Is a virtual audio cable a physical cable?

No. It’s a software driver that creates "fake" audio devices to route sound from one program to another, with no wire at all.

Do I have to pay for the cable?

The basic cable is free (VB-CABLE on Windows, BlackHole on Mac, null-sink on Linux). Only in desktop apps, for cleaner audio return, might you use a 2nd cable — on Windows the extra VB-Audio cable (A+B) is paid, a contribution from ~€5. In meetings held in a browser tab, the app captures the tab audio and you don’t even need the 2nd cable.

Do I need an administrator or IT to install it?

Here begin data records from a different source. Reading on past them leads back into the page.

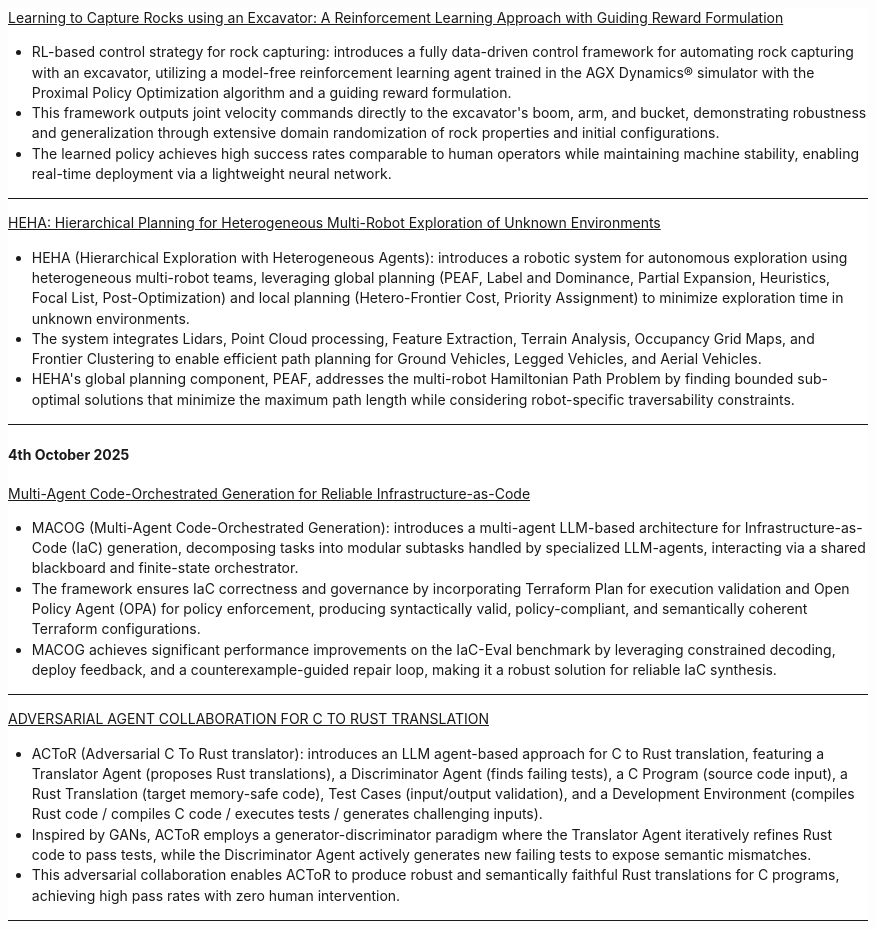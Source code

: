 
[Learning to Capture Rocks using an Excavator: A Reinforcement Learning Approach with Guiding Reward Formulation](http://arxiv.org/abs/2510.04168)

- RL-based control strategy for rock capturing: introduces a fully data-driven control framework for automating rock capturing with an excavator, utilizing a model-free reinforcement learning agent trained in the AGX Dynamics® simulator with the Proximal Policy Optimization algorithm and a guiding reward formulation.
- This framework outputs joint velocity commands directly to the excavator's boom, arm, and bucket, demonstrating robustness and generalization through extensive domain randomization of rock properties and initial configurations.
- The learned policy achieves high success rates comparable to human operators while maintaining machine stability, enabling real-time deployment via a lightweight neural network.

---

[HEHA: Hierarchical Planning for Heterogeneous Multi-Robot Exploration of Unknown Environments](http://arxiv.org/abs/2510.04161)

- HEHA (Hierarchical Exploration with Heterogeneous Agents): introduces a robotic system for autonomous exploration using heterogeneous multi-robot teams, leveraging global planning (PEAF, Label and Dominance, Partial Expansion, Heuristics, Focal List, Post-Optimization) and local planning (Hetero-Frontier Cost, Priority Assignment) to minimize exploration time in unknown environments.
- The system integrates Lidars, Point Cloud processing, Feature Extraction, Terrain Analysis, Occupancy Grid Maps, and Frontier Clustering to enable efficient path planning for Ground Vehicles, Legged Vehicles, and Aerial Vehicles.
- HEHA's global planning component, PEAF, addresses the multi-robot Hamiltonian Path Problem by finding bounded sub-optimal solutions that minimize the maximum path length while considering robot-specific traversability constraints.

---

#### 4th October 2025

[Multi-Agent Code-Orchestrated Generation for Reliable Infrastructure-as-Code](http://arxiv.org/abs/2510.03902)

- MACOG (Multi-Agent Code-Orchestrated Generation): introduces a multi-agent LLM-based architecture for Infrastructure-as-Code (IaC) generation, decomposing tasks into modular subtasks handled by specialized LLM-agents, interacting via a shared blackboard and finite-state orchestrator.
- The framework ensures IaC correctness and governance by incorporating Terraform Plan for execution validation and Open Policy Agent (OPA) for policy enforcement, producing syntactically valid, policy-compliant, and semantically coherent Terraform configurations.
- MACOG achieves significant performance improvements on the IaC-Eval benchmark by leveraging constrained decoding, deploy feedback, and a counterexample-guided repair loop, making it a robust solution for reliable IaC synthesis.

---

[ADVERSARIAL AGENT COLLABORATION FOR C TO RUST TRANSLATION](http://arxiv.org/abs/2510.03879)

- ACToR (Adversarial C To Rust translator): introduces an LLM agent-based approach for C to Rust translation, featuring a Translator Agent (proposes Rust translations), a Discriminator Agent (finds failing tests), a C Program (source code input), a Rust Translation (target memory-safe code), Test Cases (input/output validation), and a Development Environment (compiles Rust code / compiles C code / executes tests / generates challenging inputs).
- Inspired by GANs, ACToR employs a generator-discriminator paradigm where the Translator Agent iteratively refines Rust code to pass tests, while the Discriminator Agent actively generates new failing tests to expose semantic mismatches.
- This adversarial collaboration enables ACToR to produce robust and semantically faithful Rust translations for C programs, achieving high pass rates with zero human intervention.

---
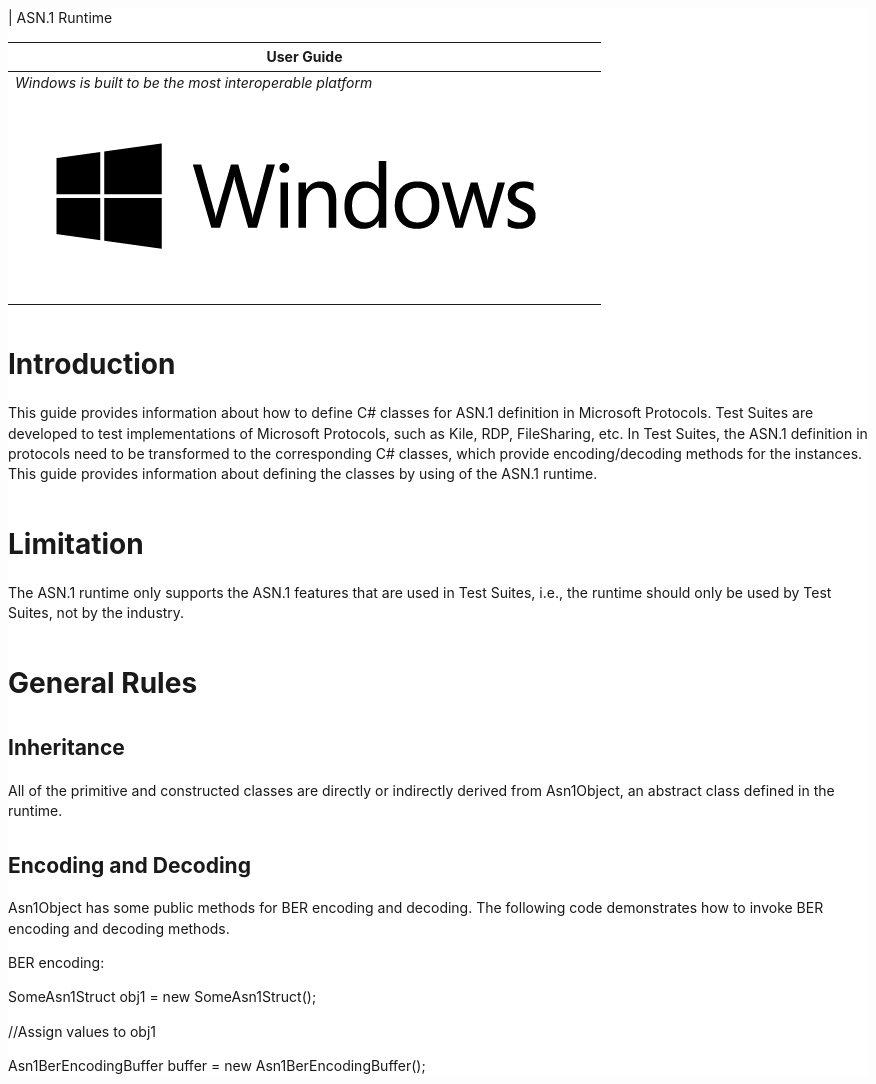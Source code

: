 | ASN.1 Runtime                                            
                                                           
 User Guide                                                |
|----------------------------------------------------------|
| *Windows is built to be the most interoperable platform* |
| ![](./media/image1.png)                                  |

Introduction
============

This guide provides information about how to define C\# classes for ASN.1 definition in Microsoft Protocols. Test Suites are developed to test implementations of Microsoft Protocols, such as Kile, RDP, FileSharing, etc. In Test Suites, the ASN.1 definition in protocols need to be transformed to the corresponding C\# classes, which provide encoding/decoding methods for the instances. This guide provides information about defining the classes by using of the ASN.1 runtime.

Limitation
==========

The ASN.1 runtime only supports the ASN.1 features that are used in Test Suites, i.e., the runtime should only be used by Test Suites, not by the industry.

General Rules
=============

Inheritance
-----------

All of the primitive and constructed classes are directly or indirectly derived from Asn1Object, an abstract class defined in the runtime.

Encoding and Decoding
---------------------

Asn1Object has some public methods for BER encoding and decoding. The following code demonstrates how to invoke BER encoding and decoding methods.

BER encoding:

<span id="OLE_LINK6" class="anchor"><span id="OLE_LINK7" class="anchor"></span></span>SomeAsn1Struct obj1 = new SomeAsn1Struct();

//Assign values to obj1

Asn1BerEncodingBuffer buffer = new Asn1BerEncodingBuffer();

Installing the driver asks for administrator permission on your own computer (the same as installing any program). It doesn’t involve changing anything in your company or getting organization IT approval.

Is it safe to install?

Yes. VB-CABLE and BlackHole are well-known, widely used audio drivers. Always download from the developer’s official site.

Does it work on Mac and Linux?

Yes. On Mac use BlackHole; on Linux use a PulseAudio/PipeWire null-sink. The role is the same as VB-CABLE on Windows.

What about on a phone?

Meeting mode (which uses the cable) needs a computer. On a phone you use Listen mode and the rooms, with no cable to install.